It is the strong U.S. dollar and its impact on the change rate between the dollar and other major currencies—not the hostility toward U.S. President Donald Trump—that presents the principal obstacle to sustaining or increasing growth in visitor numbers from key overseas markets in 2017 and in the short term future.
This is what the Inbound Report picked up last week during the RTO Summit West—it is produced by the NAJ Group, which also publishes the Inbound Report—after speaking to a third of the 120 so U.S. travel suppliers who attended the event in Marina del Rey, California.
To be sure, the “Trump factor” is having a real impact on some markets, such as Mexico and Germany, but the concern over a weak Euro, Canadian dollar and Mexican peso is a systemic problem—one that seems to be non-partisan.
These three currencies represent the medium of exchange for the USA’s largest three markets: Canada, Mexico and (taken collectively) continental Europe:
- While the Canadian dollar, or loon, has begun to creep back up a little from its low point last year, it is still more than 13 percent lower than it was three years ago. This has resulted in a drop in inbound traffic to the USA from Canada of 4.5 million visitors since the loonie began its decline in 2013. That is a 20 percent drop-off. (For Canadian destinations and travel suppliers, the weak loonie is a boon, as the country is expecting its highest annual total ever of inbound visitation in 2016, once final figures are in, from the USA and overall.)
- In Mexico, where distaste for Trump is especially high, and where tourism officials work on both inbound and outbound as well as domestic travel, the focus will be to bring U.S. visitors into Mexico and to encourage Mexicans to take their vacations within the country, the tourism ministry has said that it expects travel to the USA to decline. Francisco Madrid Flores, the director of the Faculty of Tourism at the Anahuac University, has forecast that, in 20017, travel by Mexicans abroad will decrease by two percent.

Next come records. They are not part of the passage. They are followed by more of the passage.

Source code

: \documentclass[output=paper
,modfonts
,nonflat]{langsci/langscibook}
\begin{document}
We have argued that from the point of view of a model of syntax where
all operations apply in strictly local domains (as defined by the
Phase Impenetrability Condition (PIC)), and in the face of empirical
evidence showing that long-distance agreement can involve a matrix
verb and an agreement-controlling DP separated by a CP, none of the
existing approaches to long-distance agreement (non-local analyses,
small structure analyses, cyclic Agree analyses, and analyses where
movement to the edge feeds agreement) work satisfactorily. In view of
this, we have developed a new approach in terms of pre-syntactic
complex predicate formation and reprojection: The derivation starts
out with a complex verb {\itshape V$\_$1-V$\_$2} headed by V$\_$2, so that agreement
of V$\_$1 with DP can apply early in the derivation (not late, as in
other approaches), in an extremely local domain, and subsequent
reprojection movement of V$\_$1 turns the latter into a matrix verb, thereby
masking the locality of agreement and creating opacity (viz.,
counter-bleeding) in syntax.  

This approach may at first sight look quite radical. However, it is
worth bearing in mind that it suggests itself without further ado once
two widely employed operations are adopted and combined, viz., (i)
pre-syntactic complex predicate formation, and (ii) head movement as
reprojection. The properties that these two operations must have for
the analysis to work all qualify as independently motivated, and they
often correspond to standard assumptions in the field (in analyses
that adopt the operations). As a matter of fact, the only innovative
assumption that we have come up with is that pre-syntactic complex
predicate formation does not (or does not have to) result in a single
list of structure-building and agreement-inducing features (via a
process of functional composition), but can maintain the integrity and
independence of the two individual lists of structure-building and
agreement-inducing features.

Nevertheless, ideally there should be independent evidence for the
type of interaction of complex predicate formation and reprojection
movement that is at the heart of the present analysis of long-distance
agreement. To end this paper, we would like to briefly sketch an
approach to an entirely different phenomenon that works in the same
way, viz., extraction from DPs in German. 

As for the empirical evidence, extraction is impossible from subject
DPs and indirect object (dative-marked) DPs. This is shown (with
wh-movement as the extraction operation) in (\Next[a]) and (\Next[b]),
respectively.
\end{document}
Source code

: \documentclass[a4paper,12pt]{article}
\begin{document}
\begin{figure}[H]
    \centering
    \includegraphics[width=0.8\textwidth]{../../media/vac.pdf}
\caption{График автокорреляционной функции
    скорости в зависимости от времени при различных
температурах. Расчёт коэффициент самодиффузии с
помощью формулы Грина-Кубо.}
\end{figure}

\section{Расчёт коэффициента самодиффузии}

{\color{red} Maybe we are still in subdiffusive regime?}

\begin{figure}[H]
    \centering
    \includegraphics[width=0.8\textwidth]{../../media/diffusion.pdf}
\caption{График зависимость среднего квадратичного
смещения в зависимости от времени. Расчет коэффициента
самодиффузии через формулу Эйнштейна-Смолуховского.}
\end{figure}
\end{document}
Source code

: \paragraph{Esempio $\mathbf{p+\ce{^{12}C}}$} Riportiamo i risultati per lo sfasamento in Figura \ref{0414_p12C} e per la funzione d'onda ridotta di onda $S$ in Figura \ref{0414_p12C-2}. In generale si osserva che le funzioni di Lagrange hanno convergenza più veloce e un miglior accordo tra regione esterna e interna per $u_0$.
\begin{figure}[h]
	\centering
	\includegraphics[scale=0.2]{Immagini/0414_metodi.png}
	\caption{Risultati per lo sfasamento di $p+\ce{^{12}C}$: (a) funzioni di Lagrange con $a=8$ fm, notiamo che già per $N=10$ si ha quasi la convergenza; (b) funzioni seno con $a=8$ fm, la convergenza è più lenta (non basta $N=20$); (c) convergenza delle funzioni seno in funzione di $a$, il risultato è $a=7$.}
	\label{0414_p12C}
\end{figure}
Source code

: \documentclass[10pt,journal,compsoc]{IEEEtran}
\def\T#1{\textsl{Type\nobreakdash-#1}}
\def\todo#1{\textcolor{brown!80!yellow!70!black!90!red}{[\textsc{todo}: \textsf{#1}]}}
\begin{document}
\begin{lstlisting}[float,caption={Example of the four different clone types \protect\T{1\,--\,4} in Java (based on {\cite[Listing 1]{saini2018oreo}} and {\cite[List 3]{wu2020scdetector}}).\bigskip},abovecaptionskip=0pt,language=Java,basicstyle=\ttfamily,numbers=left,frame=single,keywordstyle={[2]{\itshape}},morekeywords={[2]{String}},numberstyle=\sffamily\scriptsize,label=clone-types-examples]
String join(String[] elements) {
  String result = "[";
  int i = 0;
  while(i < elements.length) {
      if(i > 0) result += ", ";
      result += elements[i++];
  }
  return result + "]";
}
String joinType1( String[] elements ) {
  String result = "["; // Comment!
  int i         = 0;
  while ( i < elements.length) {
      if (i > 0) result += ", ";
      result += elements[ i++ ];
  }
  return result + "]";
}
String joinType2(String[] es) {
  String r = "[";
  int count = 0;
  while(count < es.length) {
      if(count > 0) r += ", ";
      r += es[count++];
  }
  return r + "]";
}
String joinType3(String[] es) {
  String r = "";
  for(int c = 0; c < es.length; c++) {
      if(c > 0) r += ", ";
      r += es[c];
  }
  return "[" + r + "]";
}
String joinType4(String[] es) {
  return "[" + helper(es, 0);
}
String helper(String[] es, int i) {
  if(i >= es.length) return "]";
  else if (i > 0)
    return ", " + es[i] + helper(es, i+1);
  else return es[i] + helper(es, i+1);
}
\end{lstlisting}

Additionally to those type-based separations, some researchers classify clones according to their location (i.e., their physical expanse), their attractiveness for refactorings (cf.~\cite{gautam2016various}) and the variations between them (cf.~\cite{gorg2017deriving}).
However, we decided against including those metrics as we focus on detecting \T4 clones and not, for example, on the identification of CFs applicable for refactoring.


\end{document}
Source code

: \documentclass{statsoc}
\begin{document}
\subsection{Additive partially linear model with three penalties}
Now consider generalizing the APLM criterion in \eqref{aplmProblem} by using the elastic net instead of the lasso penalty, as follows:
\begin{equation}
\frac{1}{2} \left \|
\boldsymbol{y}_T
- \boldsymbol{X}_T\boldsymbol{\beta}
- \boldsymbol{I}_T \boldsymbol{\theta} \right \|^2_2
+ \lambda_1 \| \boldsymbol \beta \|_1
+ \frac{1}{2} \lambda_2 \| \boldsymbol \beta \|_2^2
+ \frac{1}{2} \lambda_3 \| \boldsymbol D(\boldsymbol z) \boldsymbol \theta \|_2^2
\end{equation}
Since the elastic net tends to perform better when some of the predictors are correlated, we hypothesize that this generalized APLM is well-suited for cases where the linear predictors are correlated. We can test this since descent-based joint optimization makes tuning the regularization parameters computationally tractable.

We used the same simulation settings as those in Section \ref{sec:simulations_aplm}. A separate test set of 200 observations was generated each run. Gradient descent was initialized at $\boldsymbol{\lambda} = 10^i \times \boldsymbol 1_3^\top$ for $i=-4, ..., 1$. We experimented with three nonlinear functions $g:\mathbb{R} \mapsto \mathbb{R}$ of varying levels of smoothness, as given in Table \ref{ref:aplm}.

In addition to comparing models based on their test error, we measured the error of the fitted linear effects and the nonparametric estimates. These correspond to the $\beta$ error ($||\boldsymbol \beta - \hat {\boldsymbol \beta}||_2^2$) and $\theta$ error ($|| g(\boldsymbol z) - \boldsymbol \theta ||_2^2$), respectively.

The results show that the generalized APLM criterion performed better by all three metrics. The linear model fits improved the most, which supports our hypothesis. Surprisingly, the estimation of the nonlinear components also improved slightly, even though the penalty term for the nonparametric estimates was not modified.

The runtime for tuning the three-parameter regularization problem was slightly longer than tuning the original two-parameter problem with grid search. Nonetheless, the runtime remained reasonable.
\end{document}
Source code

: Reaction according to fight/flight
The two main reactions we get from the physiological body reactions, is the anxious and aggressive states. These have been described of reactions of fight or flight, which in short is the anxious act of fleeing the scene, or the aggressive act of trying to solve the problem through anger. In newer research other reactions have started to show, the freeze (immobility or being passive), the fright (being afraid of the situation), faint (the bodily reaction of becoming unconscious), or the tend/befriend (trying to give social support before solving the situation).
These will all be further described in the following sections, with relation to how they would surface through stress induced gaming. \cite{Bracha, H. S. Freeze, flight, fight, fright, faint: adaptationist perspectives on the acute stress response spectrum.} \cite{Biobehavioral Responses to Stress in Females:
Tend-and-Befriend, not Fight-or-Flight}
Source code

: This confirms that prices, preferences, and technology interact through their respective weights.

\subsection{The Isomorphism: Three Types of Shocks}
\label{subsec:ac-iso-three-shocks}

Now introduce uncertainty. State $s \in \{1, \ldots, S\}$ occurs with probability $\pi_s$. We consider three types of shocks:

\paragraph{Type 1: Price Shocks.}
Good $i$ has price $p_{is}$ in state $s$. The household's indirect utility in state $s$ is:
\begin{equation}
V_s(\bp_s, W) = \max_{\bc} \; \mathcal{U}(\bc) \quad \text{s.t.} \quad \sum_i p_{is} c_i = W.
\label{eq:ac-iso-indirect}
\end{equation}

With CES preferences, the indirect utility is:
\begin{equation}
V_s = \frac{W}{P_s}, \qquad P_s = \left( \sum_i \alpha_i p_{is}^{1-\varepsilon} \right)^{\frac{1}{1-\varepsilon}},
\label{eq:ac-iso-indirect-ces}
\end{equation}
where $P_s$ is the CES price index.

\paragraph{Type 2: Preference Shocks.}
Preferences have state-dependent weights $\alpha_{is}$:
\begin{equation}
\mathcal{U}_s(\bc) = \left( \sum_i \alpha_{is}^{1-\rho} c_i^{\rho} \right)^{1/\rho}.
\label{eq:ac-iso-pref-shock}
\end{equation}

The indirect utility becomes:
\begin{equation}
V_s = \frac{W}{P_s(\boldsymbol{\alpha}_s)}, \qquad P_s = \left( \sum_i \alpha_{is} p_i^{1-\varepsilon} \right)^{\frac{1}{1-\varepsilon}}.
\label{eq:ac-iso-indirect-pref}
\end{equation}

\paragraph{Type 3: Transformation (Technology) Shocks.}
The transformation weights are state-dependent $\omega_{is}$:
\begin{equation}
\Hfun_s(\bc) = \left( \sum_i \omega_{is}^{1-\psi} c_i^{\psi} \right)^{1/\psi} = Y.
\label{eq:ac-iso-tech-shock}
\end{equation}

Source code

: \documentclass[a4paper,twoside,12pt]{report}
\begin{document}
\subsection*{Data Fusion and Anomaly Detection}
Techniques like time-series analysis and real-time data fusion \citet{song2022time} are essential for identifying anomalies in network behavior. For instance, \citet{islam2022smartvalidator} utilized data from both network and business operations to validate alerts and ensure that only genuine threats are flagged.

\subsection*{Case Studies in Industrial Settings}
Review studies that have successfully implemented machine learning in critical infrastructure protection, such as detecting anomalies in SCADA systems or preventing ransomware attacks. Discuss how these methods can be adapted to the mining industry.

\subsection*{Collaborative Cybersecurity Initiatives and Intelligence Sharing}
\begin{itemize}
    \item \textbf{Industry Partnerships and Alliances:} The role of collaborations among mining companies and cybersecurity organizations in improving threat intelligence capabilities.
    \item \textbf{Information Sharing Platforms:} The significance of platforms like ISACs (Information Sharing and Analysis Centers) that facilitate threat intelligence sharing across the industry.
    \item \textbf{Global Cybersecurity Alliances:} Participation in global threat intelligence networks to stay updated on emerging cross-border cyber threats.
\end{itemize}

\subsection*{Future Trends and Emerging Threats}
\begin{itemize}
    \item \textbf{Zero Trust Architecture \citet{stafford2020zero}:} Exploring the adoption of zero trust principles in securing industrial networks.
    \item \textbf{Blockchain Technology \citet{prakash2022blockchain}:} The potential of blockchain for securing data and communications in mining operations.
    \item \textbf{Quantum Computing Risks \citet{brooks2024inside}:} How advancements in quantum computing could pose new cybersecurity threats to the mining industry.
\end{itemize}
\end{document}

- In the Eurozone, where tour operators seem to have adjusted to a euro that has been stuck at less than $1.10 for at least the past year, the forecast of the U.S. National Travel and Tourism Office (NTTO) has predicted virtually no growth in Europe’s top source markets in 2017—a minus one percent for Italy, a plus one percent for both Germany and France, and a plus two percent for Spain. (We’ll have a better sense of the European market next month after ITB—it is the world’s largest travel trade show—meets in Berlin.)